(SOURCE MATERIAL)

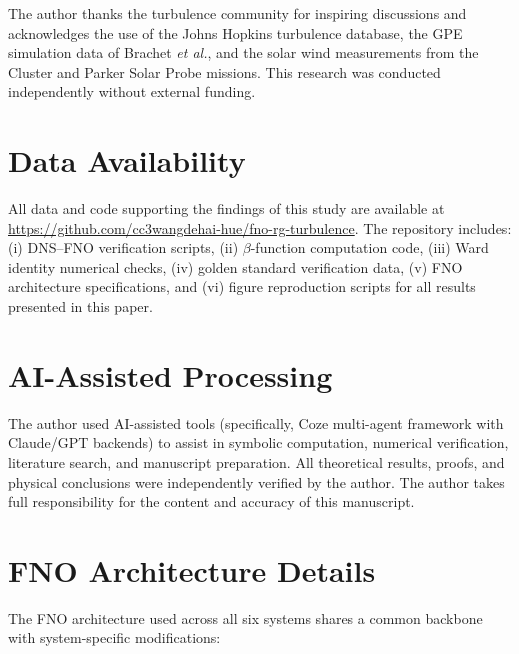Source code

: \begin{acknowledgments}
The author thanks the turbulence community for inspiring discussions and acknowledges the use of the Johns Hopkins turbulence database, the GPE simulation data of Brachet \textit{et al.}, and the solar wind measurements from the Cluster and Parker Solar Probe missions. This research was conducted independently without external funding.
\end{acknowledgments}

\section*{Data Availability}
All data and code supporting the findings of this study are available at \url{https://github.com/cc3wangdehai-hue/fno-rg-turbulence}. The repository includes: (i) DNS--FNO verification scripts, (ii) $\beta$-function computation code, (iii) Ward identity numerical checks, (iv) golden standard verification data, (v) FNO architecture specifications, and (vi) figure reproduction scripts for all results presented in this paper.

\section*{AI-Assisted Processing}
The author used AI-assisted tools (specifically, Coze multi-agent framework with Claude/GPT backends) to assist in symbolic computation, numerical verification, literature search, and manuscript preparation. All theoretical results, proofs, and physical conclusions were independently verified by the author. The author takes full responsibility for the content and accuracy of this manuscript.

\appendix

\section{FNO Architecture Details\label{app:fno}}

The FNO architecture used across all six systems shares a common backbone with system-specific modifications:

(End SOURCE MATERIAL)

### WORK INSTRUCTIONS
Would you output the lines from the one that contains "The author used" to the end of the data, both ends included, exactly as they appear?

### EXERCISE SOLUTION
The author used AI-assisted tools (specifically, Coze multi-agent framework with Claude/GPT backends) to assist in symbolic computation, numerical verification, literature search, and manuscript preparation. All theoretical results, proofs, and physical conclusions were independently verified by the author. The author takes full responsibility for the content and accuracy of this manuscript.

\appendix

\section{FNO Architecture Details\label{app:fno}}

The FNO architecture used across all six systems shares a common backbone with system-specific modifications:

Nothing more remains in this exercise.